*** Opening of Given entries ***

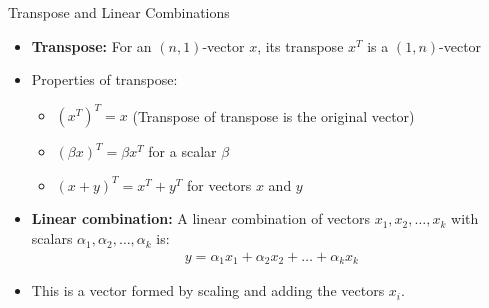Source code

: \begin{frame}{Transpose and Linear Combinations}
\begin{itemize}
    \item \textbf{Transpose:} For an $(n,1)$-vector $x$, its transpose $x^T$ is a $(1,n)$-vector
    \item Properties of transpose:
    \begin{itemize}
        \item $(x^T)^T = x$  (Transpose of transpose is the original vector)
        \item $(\beta x)^T = \beta x^T$ for a scalar $\beta$
        \item $(x + y)^T = x^T + y^T$ for vectors $x$ and $y$
    \end{itemize}
    \item \textbf{Linear combination:} A linear combination of vectors $x_1, x_2, \ldots, x_k$ with scalars $\alpha_1, \alpha_2, \ldots, \alpha_k$ is:
     \begin{align*}
        y = \alpha_1 x_1 + \alpha_2 x_2 + \ldots + \alpha_k x_k
    \end{align*}
    \item This is a vector formed by scaling and adding the vectors $x_i$.
    
\end{itemize}
\end{frame}

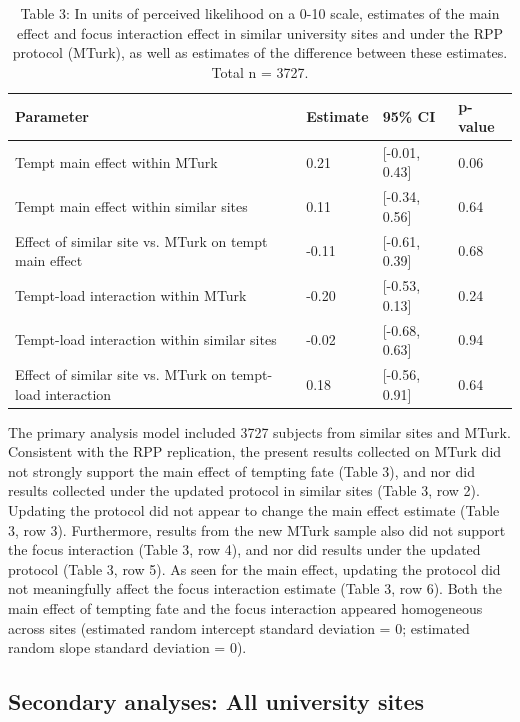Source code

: \documentclass[english,floatsintext,man]{apa6}
\theoremstyle{definition}
\theoremstyle{definition}
\theoremstyle{definition}
\theoremstyle{remark}
\begin{document}
\begin{table}[tbp]
\begin{center}
\begin{threeparttable}
\caption{\label{tab:unnamed-chunk-2}Table 3: In units of perceived likelihood on a 0-10 scale, estimates of the main effect and focus interaction effect in similar university sites and under the RPP protocol (MTurk), as well as estimates of the difference between these estimates. Total n = 3727.}
\begin{tabular}{llll}
\toprule
Parameter & Estimate & 95\% CI & p-value\\
\midrule
Tempt main effect within MTurk & 0.21 & [-0.01, 0.43] & 0.06\\
Tempt main effect within similar sites & 0.11 & [-0.34, 0.56] & 0.64\\
Effect of similar site vs. MTurk on tempt main effect & -0.11 & [-0.61, 0.39] & 0.68\\
Tempt-load interaction within MTurk & -0.20 & [-0.53, 0.13] & 0.24\\
Tempt-load interaction within similar sites & -0.02 & [-0.68, 0.63] & 0.94\\
Effect of similar site vs. MTurk on tempt-load interaction & 0.18 & [-0.56, 0.91] & 0.64\\
\bottomrule
\end{tabular}
\end{threeparttable}
\end{center}
\end{table}

The primary analysis model included 3727 subjects from similar sites and
MTurk. Consistent with the RPP replication, the present results
collected on MTurk did not strongly support the main effect of tempting
fate (Table 3), and nor did results collected under the updated protocol
in similar sites (Table 3, row 2). Updating the protocol did not appear
to change the main effect estimate (Table 3, row 3). Furthermore,
results from the new MTurk sample also did not support the focus
interaction (Table 3, row 4), and nor did results under the updated
protocol (Table 3, row 5). As seen for the main effect, updating the
protocol did not meaningfully affect the focus interaction estimate
(Table 3, row 6). Both the main effect of tempting fate and the focus
interaction appeared homogeneous across sites (estimated random
intercept standard deviation = 0; estimated random slope standard
deviation = 0).

\subsection{Secondary analyses: All university
sites}\label{secondary-analyses-all-university-sites}
\end{document}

*** Close of Given entries ***

Exercise requirements.
Check the data for the word "itemize" and pull out the lines that have it.

Output for this task.
\begin{itemize}
    \begin{itemize}
    \end{itemize}
\end{itemize}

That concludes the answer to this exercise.